For the time is come that judgment must begin at the house of God: and if it first begin at us, what shall the end be of them that obey not the gospel of God?1 Peter 4:17. That Judgment begins at the House of God is a deduction from the vision of Ezekiel 9. (cf. Ezekiel 7:4, the καιρός has come); the slaughter of Israelites who are not marked with Tau, is ordained by the Glory of the God of Israel; the Lord said, ἀπὸ τῶν ἁγίων μου ἄρξασθε and the men began at (ἀπό) the elders who were within in the house. The new Israel has precedence like the old even in condemnation; cf. Romans 2:8 f., τοῖς … ἀπειθοῦσι τῇ ἀληθεία … ὀργὴ ἐπὶ … ψυχὴν … Ἰουδαίου τε πρῶτον.—τῷ … εὐαγγελίῳ, cf. Mark 1:14. The Gospel or Word, which God spake in a Son, succeeds to the law as the expression of the will against which all but the remnant (Ez. l.c.) rebel.
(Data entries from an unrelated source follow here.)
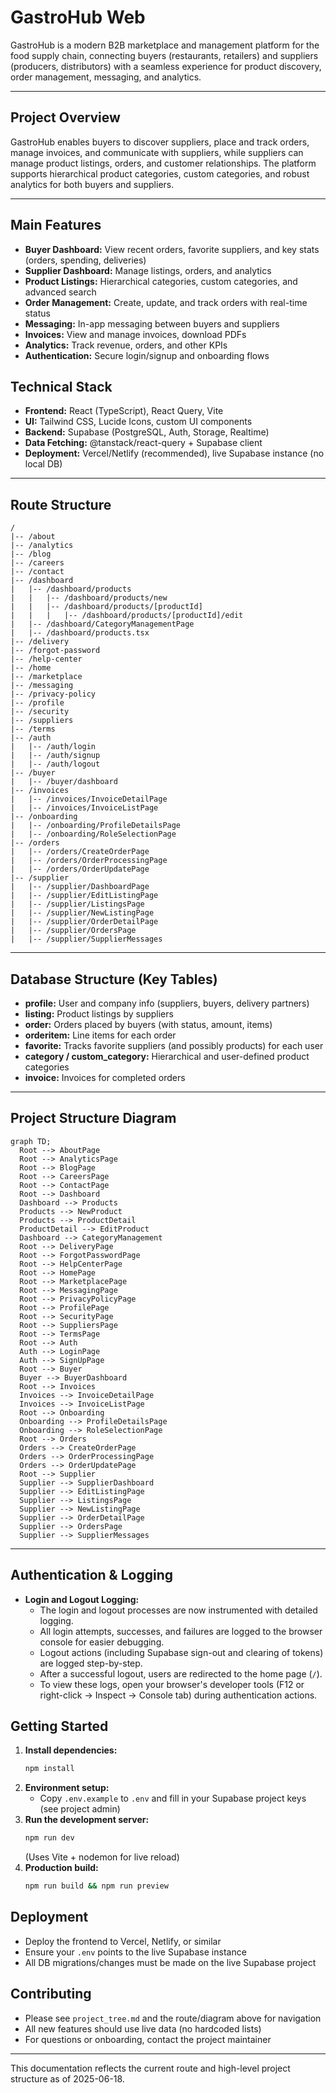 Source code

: # GastroHub Web

GastroHub is a modern B2B marketplace and management platform for the food supply chain, connecting buyers (restaurants, retailers) and suppliers (producers, distributors) with a seamless experience for product discovery, order management, messaging, and analytics.

---

## Project Overview

GastroHub enables buyers to discover suppliers, place and track orders, manage invoices, and communicate with suppliers, while suppliers can manage product listings, orders, and customer relationships. The platform supports hierarchical product categories, custom categories, and robust analytics for both buyers and suppliers.

---

## Main Features

- **Buyer Dashboard:** View recent orders, favorite suppliers, and key stats (orders, spending, deliveries)
- **Supplier Dashboard:** Manage listings, orders, and analytics
- **Product Listings:** Hierarchical categories, custom categories, and advanced search
- **Order Management:** Create, update, and track orders with real-time status
- **Messaging:** In-app messaging between buyers and suppliers
- **Invoices:** View and manage invoices, download PDFs
- **Analytics:** Track revenue, orders, and other KPIs
- **Authentication:** Secure login/signup and onboarding flows

## Technical Stack

- **Frontend:** React (TypeScript), React Query, Vite
- **UI:** Tailwind CSS, Lucide Icons, custom UI components
- **Backend:** Supabase (PostgreSQL, Auth, Storage, Realtime)
- **Data Fetching:** @tanstack/react-query + Supabase client
- **Deployment:** Vercel/Netlify (recommended), live Supabase instance (no local DB)

---

## Route Structure

```
/
|-- /about
|-- /analytics
|-- /blog
|-- /careers
|-- /contact
|-- /dashboard
|   |-- /dashboard/products
|   |   |-- /dashboard/products/new
|   |   |-- /dashboard/products/[productId]
|   |   |   |-- /dashboard/products/[productId]/edit
|   |-- /dashboard/CategoryManagementPage
|   |-- /dashboard/products.tsx
|-- /delivery
|-- /forgot-password
|-- /help-center
|-- /home
|-- /marketplace
|-- /messaging
|-- /privacy-policy
|-- /profile
|-- /security
|-- /suppliers
|-- /terms
|-- /auth
|   |-- /auth/login
|   |-- /auth/signup
|   |-- /auth/logout
|-- /buyer
|   |-- /buyer/dashboard
|-- /invoices
|   |-- /invoices/InvoiceDetailPage
|   |-- /invoices/InvoiceListPage
|-- /onboarding
|   |-- /onboarding/ProfileDetailsPage
|   |-- /onboarding/RoleSelectionPage
|-- /orders
|   |-- /orders/CreateOrderPage
|   |-- /orders/OrderProcessingPage
|   |-- /orders/OrderUpdatePage
|-- /supplier
|   |-- /supplier/DashboardPage
|   |-- /supplier/EditListingPage
|   |-- /supplier/ListingsPage
|   |-- /supplier/NewListingPage
|   |-- /supplier/OrderDetailPage
|   |-- /supplier/OrdersPage
|   |-- /supplier/SupplierMessages
```

---

## Database Structure (Key Tables)

- **profile:** User and company info (suppliers, buyers, delivery partners)
- **listing:** Product listings by suppliers
- **order:** Orders placed by buyers (with status, amount, items)
- **orderitem:** Line items for each order
- **favorite:** Tracks favorite suppliers (and possibly products) for each user
- **category / custom_category:** Hierarchical and user-defined product categories
- **invoice:** Invoices for completed orders

---

## Project Structure Diagram

```mermaid
graph TD;
  Root --> AboutPage
  Root --> AnalyticsPage
  Root --> BlogPage
  Root --> CareersPage
  Root --> ContactPage
  Root --> Dashboard
  Dashboard --> Products
  Products --> NewProduct
  Products --> ProductDetail
  ProductDetail --> EditProduct
  Dashboard --> CategoryManagement
  Root --> DeliveryPage
  Root --> ForgotPasswordPage
  Root --> HelpCenterPage
  Root --> HomePage
  Root --> MarketplacePage
  Root --> MessagingPage
  Root --> PrivacyPolicyPage
  Root --> ProfilePage
  Root --> SecurityPage
  Root --> SuppliersPage
  Root --> TermsPage
  Root --> Auth
  Auth --> LoginPage
  Auth --> SignUpPage
  Root --> Buyer
  Buyer --> BuyerDashboard
  Root --> Invoices
  Invoices --> InvoiceDetailPage
  Invoices --> InvoiceListPage
  Root --> Onboarding
  Onboarding --> ProfileDetailsPage
  Onboarding --> RoleSelectionPage
  Root --> Orders
  Orders --> CreateOrderPage
  Orders --> OrderProcessingPage
  Orders --> OrderUpdatePage
  Root --> Supplier
  Supplier --> SupplierDashboard
  Supplier --> EditListingPage
  Supplier --> ListingsPage
  Supplier --> NewListingPage
  Supplier --> OrderDetailPage
  Supplier --> OrdersPage
  Supplier --> SupplierMessages
```

---

## Authentication & Logging

- **Login and Logout Logging:**
  - The login and logout processes are now instrumented with detailed logging.
  - All login attempts, successes, and failures are logged to the browser console for easier debugging.
  - Logout actions (including Supabase sign-out and clearing of tokens) are logged step-by-step.
  - After a successful logout, users are redirected to the home page (`/`).
  - To view these logs, open your browser's developer tools (F12 or right-click → Inspect → Console tab) during authentication actions.

## Getting Started

1. **Install dependencies:**
   ```sh
   npm install
   ```
2. **Environment setup:**
   - Copy `.env.example` to `.env` and fill in your Supabase project keys (see project admin)
3. **Run the development server:**
   ```sh
   npm run dev
   ```
   (Uses Vite + nodemon for live reload)
4. **Production build:**
   ```sh
   npm run build && npm run preview
   ```

## Deployment
- Deploy the frontend to Vercel, Netlify, or similar
- Ensure your `.env` points to the live Supabase instance
- All DB migrations/changes must be made on the live Supabase project

## Contributing
- Please see `project_tree.md` and the route/diagram above for navigation
- All new features should use live data (no hardcoded lists)
- For questions or onboarding, contact the project maintainer

---

This documentation reflects the current route and high-level project structure as of 2025-06-18.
And if the righteous scarcely be saved, where shall the ungodly and the sinner appear?1 Peter 4:18. To the summary excerpt from Ezekiel Peter appends the Septuagint version of Proverbs 11:31, which is followed by the Syriac and partially by the Targum: The original—according to the Masoretic text—is Behold or if the righteous will be punished on the earth: how much more the wicked and the sinner. The Greek, which probably represents a different Hebrew text, is more apt to his purpose and to the teaching of Jesus, which provoked the question, Who then can be saved (Mark 10:24-26).
Wherefore let them that suffer according to the will of God commit the keeping of their souls to him in well doing, as unto a faithful Creator.1 Peter 4:19. So let even those who suffer in accordance with the will of God with a faithful Creator deposit their souls in well-doing. The Christian must still follow the pattern. It is God’s will that he share Christ’s sufferings in whatever degree; let him in this also copy Christ, who said, Father into thy hands I commit my spirit (Luke 23:46 = Psalm 31:6) and bade His disciples lose their souls that they might find them unto life eternal. With this teaching Peter combines that of the Psalmist which is assumed by Jesus (Matthew 6:25 ff.), Jehovah knows His creature. He the God of faithfulness (אל אמת, Ps. l.c.) is the faithful Creator to whom the soul He gave and redeemed (Ps. l.c.) may confidently return.